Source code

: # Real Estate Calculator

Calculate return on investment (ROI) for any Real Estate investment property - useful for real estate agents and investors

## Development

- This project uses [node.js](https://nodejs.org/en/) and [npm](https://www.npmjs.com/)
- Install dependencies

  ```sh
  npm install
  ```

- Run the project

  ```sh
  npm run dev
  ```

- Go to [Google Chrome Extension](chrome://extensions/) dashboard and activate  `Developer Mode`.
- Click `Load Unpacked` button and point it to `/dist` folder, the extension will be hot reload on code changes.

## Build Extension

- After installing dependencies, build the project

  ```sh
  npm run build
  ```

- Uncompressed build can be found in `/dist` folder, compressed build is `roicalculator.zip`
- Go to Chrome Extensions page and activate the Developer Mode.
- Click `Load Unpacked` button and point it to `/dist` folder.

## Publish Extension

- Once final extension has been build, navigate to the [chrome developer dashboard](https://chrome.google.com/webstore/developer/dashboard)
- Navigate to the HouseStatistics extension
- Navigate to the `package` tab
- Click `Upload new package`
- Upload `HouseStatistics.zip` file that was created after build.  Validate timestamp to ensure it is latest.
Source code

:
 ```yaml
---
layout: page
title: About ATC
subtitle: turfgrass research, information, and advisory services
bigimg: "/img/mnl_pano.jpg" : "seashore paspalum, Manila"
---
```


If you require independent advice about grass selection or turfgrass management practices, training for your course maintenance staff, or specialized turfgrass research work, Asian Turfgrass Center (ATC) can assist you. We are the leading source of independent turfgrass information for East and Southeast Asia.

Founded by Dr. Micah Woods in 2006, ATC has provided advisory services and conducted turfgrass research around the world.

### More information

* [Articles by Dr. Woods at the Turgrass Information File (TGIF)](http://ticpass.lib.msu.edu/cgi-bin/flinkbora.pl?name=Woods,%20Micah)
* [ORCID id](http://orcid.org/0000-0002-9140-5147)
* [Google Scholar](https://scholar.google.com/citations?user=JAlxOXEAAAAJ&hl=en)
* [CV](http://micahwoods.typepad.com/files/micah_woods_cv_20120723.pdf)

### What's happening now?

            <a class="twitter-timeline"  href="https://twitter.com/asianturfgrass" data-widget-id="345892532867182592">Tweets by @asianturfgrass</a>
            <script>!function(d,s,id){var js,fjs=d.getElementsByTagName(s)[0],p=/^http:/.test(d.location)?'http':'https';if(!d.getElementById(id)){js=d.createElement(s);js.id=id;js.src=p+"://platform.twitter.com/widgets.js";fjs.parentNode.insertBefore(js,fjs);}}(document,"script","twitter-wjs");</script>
══════════════════════════════
Aim of the exercise:
Reproduce every entry above. Make each line identical to the original.

Result of the task:
Source code

: # Real Estate Calculator

Calculate return on investment (ROI) for any Real Estate investment property - useful for real estate agents and investors

## Development

- This project uses [node.js](https://nodejs.org/en/) and [npm](https://www.npmjs.com/)
- Install dependencies

  ```sh
  npm install
  ```

- Run the project

  ```sh
  npm run dev
  ```

- Go to [Google Chrome Extension](chrome://extensions/) dashboard and activate  `Developer Mode`.
- Click `Load Unpacked` button and point it to `/dist` folder, the extension will be hot reload on code changes.

## Build Extension

- After installing dependencies, build the project

  ```sh
  npm run build
  ```

- Uncompressed build can be found in `/dist` folder, compressed build is `roicalculator.zip`
- Go to Chrome Extensions page and activate the Developer Mode.
- Click `Load Unpacked` button and point it to `/dist` folder.

## Publish Extension

- Once final extension has been build, navigate to the [chrome developer dashboard](https://chrome.google.com/webstore/developer/dashboard)
- Navigate to the HouseStatistics extension
- Navigate to the `package` tab
- Click `Upload new package`
- Upload `HouseStatistics.zip` file that was created after build.  Validate timestamp to ensure it is latest.
Source code

:
 ```yaml
---
layout: page
title: About ATC
subtitle: turfgrass research, information, and advisory services
bigimg: "/img/mnl_pano.jpg" : "seashore paspalum, Manila"
---
```


If you require independent advice about grass selection or turfgrass management practices, training for your course maintenance staff, or specialized turfgrass research work, Asian Turfgrass Center (ATC) can assist you. We are the leading source of independent turfgrass information for East and Southeast Asia.

Founded by Dr. Micah Woods in 2006, ATC has provided advisory services and conducted turfgrass research around the world.

### More information

* [Articles by Dr. Woods at the Turgrass Information File (TGIF)](http://ticpass.lib.msu.edu/cgi-bin/flinkbora.pl?name=Woods,%20Micah)
* [ORCID id](http://orcid.org/0000-0002-9140-5147)
* [Google Scholar](https://scholar.google.com/citations?user=JAlxOXEAAAAJ&hl=en)
* [CV](http://micahwoods.typepad.com/files/micah_woods_cv_20120723.pdf)

### What's happening now?

            <a class="twitter-timeline"  href="https://twitter.com/asianturfgrass" data-widget-id="345892532867182592">Tweets by @asianturfgrass</a>
            <script>!function(d,s,id){var js,fjs=d.getElementsByTagName(s)[0],p=/^http:/.test(d.location)?'http':'https';if(!d.getElementById(id)){js=d.createElement(s);js.id=id;js.src=p+"://platform.twitter.com/widgets.js";fjs.parentNode.insertBefore(js,fjs);}}(document,"script","twitter-wjs");</script>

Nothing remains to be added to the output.